EXERCISE » Your answer should be every line from the records that contains "tabular".
[INFORMATION SUPPLIED — start]
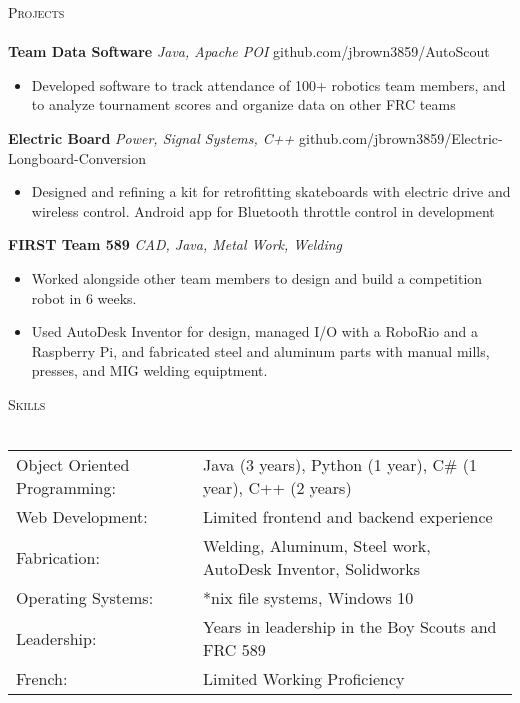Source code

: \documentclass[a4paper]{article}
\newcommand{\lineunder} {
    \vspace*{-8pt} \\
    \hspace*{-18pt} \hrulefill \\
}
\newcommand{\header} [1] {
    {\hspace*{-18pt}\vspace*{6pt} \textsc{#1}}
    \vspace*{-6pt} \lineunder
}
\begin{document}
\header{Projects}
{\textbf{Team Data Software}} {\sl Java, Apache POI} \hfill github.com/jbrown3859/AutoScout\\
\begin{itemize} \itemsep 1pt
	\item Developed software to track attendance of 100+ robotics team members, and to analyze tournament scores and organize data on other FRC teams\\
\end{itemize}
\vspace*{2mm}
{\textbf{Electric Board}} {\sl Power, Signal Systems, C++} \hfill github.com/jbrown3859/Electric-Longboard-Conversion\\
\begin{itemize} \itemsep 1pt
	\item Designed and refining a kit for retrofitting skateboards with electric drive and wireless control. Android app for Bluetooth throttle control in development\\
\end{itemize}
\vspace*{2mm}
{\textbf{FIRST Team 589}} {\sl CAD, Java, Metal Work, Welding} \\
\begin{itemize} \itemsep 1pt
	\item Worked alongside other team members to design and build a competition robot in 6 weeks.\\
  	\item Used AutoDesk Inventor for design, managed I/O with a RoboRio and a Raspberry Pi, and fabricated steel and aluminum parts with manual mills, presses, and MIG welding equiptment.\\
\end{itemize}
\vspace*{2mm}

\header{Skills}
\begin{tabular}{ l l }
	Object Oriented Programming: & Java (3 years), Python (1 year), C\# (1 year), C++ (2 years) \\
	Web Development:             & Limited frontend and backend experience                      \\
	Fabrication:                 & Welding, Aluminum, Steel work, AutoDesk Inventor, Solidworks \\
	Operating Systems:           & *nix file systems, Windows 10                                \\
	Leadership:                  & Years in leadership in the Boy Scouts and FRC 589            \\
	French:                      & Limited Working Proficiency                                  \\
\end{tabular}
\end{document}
[INFORMATION SUPPLIED — finish]
[INFORMATION SUPPLIED — start]
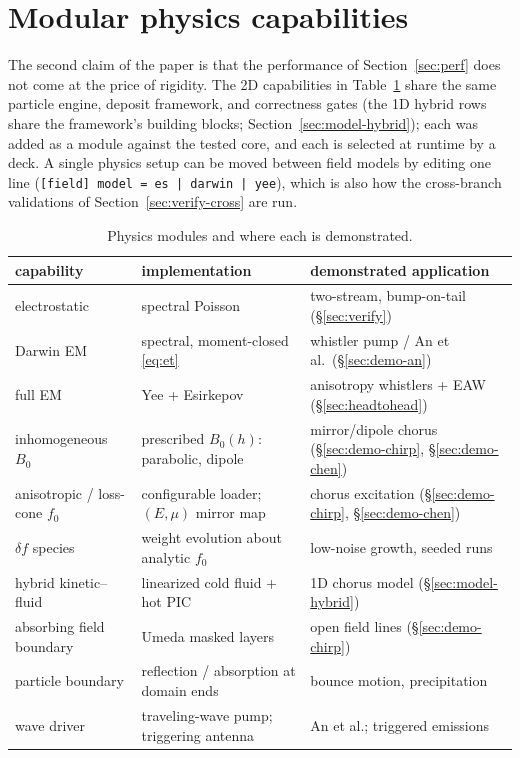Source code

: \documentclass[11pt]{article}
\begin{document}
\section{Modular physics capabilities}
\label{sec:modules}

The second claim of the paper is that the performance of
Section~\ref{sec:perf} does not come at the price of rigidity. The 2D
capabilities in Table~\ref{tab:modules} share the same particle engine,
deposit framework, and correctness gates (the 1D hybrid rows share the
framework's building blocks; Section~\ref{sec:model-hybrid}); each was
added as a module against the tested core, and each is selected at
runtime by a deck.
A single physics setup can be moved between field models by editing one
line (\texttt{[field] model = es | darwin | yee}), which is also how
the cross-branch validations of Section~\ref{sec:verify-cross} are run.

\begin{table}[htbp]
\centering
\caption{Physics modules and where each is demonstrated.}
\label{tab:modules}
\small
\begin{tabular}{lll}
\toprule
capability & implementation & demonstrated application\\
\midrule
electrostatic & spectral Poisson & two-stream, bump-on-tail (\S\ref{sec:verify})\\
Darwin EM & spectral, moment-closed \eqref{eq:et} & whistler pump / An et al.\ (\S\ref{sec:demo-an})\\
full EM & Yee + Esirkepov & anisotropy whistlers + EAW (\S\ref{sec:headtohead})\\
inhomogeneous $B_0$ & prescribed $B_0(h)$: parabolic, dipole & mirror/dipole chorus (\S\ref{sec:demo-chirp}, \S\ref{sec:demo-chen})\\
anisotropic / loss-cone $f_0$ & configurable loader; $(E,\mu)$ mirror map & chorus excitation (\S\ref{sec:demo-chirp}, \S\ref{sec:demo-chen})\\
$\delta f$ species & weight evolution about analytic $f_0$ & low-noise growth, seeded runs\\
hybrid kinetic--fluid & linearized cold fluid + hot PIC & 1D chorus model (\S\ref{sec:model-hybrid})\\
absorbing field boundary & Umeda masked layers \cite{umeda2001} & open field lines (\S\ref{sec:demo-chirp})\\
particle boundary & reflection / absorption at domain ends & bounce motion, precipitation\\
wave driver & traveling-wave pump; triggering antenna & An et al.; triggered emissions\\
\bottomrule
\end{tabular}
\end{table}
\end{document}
[INFORMATION SUPPLIED — finish]
[INFORMATION SUPPLIED — start]
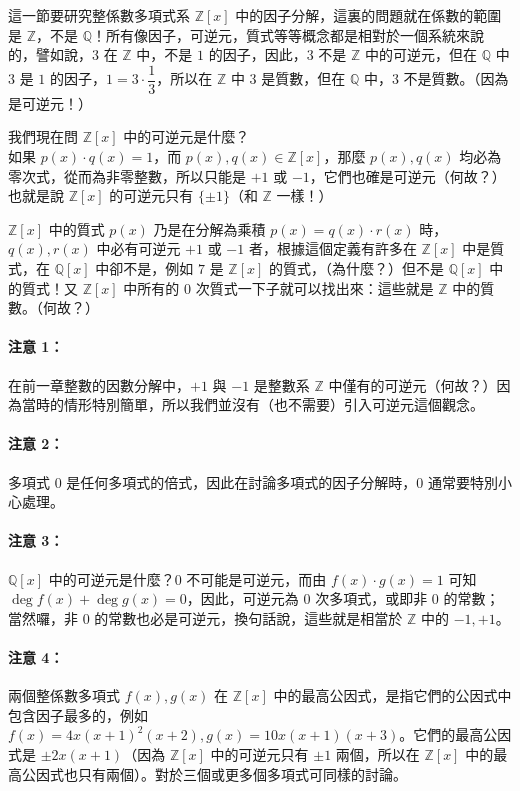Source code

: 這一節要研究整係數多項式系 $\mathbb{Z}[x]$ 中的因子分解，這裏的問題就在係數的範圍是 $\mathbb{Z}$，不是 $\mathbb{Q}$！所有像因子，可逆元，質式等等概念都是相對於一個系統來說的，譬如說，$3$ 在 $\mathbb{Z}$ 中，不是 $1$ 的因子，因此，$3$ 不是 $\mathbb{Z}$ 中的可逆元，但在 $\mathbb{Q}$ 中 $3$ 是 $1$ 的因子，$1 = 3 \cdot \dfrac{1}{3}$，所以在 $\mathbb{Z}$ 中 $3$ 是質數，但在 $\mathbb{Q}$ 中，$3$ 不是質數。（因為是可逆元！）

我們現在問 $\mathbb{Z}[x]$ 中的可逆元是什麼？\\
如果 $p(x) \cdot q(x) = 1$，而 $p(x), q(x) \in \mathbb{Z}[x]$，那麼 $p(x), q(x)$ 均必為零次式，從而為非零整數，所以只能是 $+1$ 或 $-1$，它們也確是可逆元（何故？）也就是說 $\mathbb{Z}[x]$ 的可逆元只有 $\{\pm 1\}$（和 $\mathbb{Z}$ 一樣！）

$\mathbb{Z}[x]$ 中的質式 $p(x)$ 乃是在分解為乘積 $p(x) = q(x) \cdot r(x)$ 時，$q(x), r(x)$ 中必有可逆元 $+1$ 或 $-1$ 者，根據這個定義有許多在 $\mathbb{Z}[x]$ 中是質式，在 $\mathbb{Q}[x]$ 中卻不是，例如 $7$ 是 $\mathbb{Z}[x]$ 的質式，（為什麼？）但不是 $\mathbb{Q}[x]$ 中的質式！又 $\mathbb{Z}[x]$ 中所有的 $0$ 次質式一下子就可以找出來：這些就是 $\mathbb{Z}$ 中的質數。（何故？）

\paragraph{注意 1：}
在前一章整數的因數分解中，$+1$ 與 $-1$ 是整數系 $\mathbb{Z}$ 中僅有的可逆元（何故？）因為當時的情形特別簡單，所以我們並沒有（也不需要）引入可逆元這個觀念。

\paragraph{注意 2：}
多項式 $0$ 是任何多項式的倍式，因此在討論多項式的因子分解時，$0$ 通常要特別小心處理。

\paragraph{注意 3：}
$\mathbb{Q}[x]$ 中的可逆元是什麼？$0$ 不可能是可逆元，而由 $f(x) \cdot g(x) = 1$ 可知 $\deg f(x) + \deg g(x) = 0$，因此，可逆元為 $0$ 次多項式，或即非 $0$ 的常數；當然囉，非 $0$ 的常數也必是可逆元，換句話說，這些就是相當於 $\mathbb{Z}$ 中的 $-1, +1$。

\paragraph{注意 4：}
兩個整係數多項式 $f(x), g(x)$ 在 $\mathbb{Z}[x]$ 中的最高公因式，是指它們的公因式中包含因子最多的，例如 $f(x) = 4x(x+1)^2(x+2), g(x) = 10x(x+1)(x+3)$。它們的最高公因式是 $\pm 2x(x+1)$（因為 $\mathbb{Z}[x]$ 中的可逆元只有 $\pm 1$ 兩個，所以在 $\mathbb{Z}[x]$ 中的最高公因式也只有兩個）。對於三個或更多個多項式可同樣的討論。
[INFORMATION SUPPLIED — finish]
EXERCISE RESPONSE »
\begin{tabular}{ l l }
\end{tabular}
\begin{tabular}{lll}
\end{tabular}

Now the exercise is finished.